Basically, I mean the code is usually something like this

``````x1 = F.relu(self.fc1(x))
x2 = self.dropout1(x1))
``````

So dropout1 function receives tensor `x1`, and has no idea what the input to `fc1` layer was, nor does it know the weights. Mathematically, it is clear that dropout function needs to know tensor `x` and weights of layer `fc1` to randomly remove weights and get an output.
How, then, is it able to compute `x2` properly without taking `x` or `fc1` weights as function arguments?

Dropout operates independent of the previous or the next layer and it is noting but sampling elements of the input with some probability and neglecting the rest, i.e. replacing with zero. For sampling elements of a tensor, you can sample from binomial distribution as many times as the size of the input.
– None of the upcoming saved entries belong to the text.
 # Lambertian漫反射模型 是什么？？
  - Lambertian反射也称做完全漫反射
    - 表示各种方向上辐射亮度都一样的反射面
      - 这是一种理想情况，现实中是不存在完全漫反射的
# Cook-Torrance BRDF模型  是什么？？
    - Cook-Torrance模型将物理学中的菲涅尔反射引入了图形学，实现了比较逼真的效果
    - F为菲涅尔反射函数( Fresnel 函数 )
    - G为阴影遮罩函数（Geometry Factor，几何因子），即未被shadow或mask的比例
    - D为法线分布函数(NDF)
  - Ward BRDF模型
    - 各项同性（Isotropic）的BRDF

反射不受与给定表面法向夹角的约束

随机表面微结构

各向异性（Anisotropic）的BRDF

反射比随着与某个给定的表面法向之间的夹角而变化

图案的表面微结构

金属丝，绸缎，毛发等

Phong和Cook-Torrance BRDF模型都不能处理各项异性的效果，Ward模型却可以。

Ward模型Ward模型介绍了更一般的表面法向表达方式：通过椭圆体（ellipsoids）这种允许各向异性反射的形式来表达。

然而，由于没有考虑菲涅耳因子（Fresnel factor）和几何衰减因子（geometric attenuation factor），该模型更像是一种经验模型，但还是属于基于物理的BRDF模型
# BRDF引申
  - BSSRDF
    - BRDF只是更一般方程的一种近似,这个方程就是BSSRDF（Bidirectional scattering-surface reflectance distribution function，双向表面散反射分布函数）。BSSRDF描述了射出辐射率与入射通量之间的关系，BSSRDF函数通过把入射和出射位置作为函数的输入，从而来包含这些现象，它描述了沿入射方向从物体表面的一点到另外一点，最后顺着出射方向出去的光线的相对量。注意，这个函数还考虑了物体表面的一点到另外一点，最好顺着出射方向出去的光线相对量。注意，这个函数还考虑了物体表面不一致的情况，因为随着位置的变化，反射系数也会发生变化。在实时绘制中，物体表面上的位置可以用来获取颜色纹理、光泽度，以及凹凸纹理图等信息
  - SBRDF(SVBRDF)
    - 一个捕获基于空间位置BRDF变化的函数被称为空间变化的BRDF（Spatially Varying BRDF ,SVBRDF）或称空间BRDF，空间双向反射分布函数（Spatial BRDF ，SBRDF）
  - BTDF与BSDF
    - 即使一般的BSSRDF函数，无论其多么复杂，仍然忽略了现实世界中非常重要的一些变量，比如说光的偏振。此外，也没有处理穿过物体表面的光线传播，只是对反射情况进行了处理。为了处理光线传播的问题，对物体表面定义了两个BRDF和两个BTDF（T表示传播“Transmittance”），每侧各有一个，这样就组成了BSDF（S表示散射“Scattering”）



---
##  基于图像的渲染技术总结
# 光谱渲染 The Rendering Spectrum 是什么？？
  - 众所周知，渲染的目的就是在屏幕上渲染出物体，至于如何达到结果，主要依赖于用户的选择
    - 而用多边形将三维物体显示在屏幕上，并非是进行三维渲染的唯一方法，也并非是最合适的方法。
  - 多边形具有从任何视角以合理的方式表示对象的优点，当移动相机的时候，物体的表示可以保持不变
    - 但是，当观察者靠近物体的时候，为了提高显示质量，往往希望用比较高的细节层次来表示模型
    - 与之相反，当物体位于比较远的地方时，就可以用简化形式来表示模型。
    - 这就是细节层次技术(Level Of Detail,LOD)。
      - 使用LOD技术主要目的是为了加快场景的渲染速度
Here’s a simple implementation:

``````import torch

dis = torch.distributions.binomial.Binomial(probs=.7)
w = torch.nn.Linear(3, 2)
input = torch.randn(8, 3)
h = w(input)
output = h*dis.expand(h.shape).sample()
print(output)
``````
1 Like

I feel so stupid here. I thought Dropout function applies it to tensor `x` in my example. If I understood correctly, it is actually applied to `x1` then?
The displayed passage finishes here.